Whamcloud - gitweb
LU-769 ptlrpc: Do not miss pending signals in ptlrpc_set wait
authorOleg Drokin <green@whamcloud.com>
Mon, 7 Nov 2011 03:34:41 +0000 (22:34 -0500)
committerOleg Drokin <green@whamcloud.com>
Fri, 11 Nov 2011 17:09:40 +0000 (12:09 -0500)
conf_sanity test 23a highlighted a problem in ptlrpc_set_wait logic,
if we enter there with a signal pending and the import is not FULL,
there is no way to interrupt such a set because we block signals
all the time. Enabling signals all the time is not an option either.
Waiting until import reconnects is questionable too since it might
never come up after all (like in the test 23a).

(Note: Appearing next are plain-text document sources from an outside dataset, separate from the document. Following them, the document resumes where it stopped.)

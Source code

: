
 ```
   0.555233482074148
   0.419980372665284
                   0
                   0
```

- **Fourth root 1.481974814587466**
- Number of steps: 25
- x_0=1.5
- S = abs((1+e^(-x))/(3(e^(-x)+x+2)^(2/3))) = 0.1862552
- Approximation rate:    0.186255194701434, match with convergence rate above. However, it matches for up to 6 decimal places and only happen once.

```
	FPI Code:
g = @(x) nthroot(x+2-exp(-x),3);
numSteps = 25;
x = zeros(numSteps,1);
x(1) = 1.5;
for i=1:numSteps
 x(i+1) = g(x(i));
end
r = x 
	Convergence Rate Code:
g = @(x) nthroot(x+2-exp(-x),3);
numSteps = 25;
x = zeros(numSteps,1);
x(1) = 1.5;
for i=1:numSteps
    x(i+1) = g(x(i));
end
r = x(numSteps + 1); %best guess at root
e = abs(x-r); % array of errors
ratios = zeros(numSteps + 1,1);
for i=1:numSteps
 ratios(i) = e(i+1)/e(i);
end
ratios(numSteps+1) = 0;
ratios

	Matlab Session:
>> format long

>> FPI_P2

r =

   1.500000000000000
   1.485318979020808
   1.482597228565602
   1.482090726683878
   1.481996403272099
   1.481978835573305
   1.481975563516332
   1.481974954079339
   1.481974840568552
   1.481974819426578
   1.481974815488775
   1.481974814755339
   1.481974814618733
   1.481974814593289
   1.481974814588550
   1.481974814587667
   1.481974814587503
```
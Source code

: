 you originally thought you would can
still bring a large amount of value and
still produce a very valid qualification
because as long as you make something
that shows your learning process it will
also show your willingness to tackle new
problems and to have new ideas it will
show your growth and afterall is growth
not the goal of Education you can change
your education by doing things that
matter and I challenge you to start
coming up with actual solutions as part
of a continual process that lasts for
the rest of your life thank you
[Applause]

So for the solution we will just manually mark the set as interrupted
after the initial wait.

Change-Id: Iaa3e356e971b4f75fd7f21cc579c85f7487719a0
Signed-off-by: Oleg Drokin <green@whamcloud.com>
Reviewed-on: http://review.whamcloud.com/1657
Reviewed-by: Jinshan Xiong <jinshan.xiong@whamcloud.com>
Tested-by: Hudson
Tested-by: Maloo <whamcloud.maloo@gmail.com>
Reviewed-by: Mikhail Pershin <tappro@whamcloud.com>
lustre/ptlrpc/client.c

index 483ca5d..e9979df 100644 (file)
@@ -1907,7 +1907,7 @@ void ptlrpc_interrupted_set(void *data)
         cfs_list_t *tmp;
 
         LASSERT(set != NULL);
-        CERROR("INTERRUPTED SET %p\n", set);
+        CDEBUG(D_RPCTRACE, "INTERRUPTED SET %p\n", set);
 
         cfs_list_for_each(tmp, &set->set_requests) {
                 struct ptlrpc_request *req =
@@ -2024,6 +2024,23 @@ int ptlrpc_set_wait(struct ptlrpc_request_set *set)
 
                 rc = l_wait_event(set->set_waitq, ptlrpc_check_set(NULL, set), &lwi);
 
+                /* LU-769 - if we ignored the signal because it was already
+                 * pending when we started, we need to handle it now or we risk
+                 * it being ignored forever */
+                if (rc == -ETIMEDOUT && !lwi.lwi_allow_intr &&
+                    cfs_signal_pending()) {
+                        cfs_sigset_t blocked_sigs =
+                                           cfs_block_sigsinv(LUSTRE_FATAL_SIGS);
+
+                        /* In fact we only interrupt for the "fatal" signals
+                         * like SIGINT or SIGKILL. We still ignore less
+                         * important signals since ptlrpc set is not easily
+                         * reentrant from userspace again */
+                        if (cfs_signal_pending())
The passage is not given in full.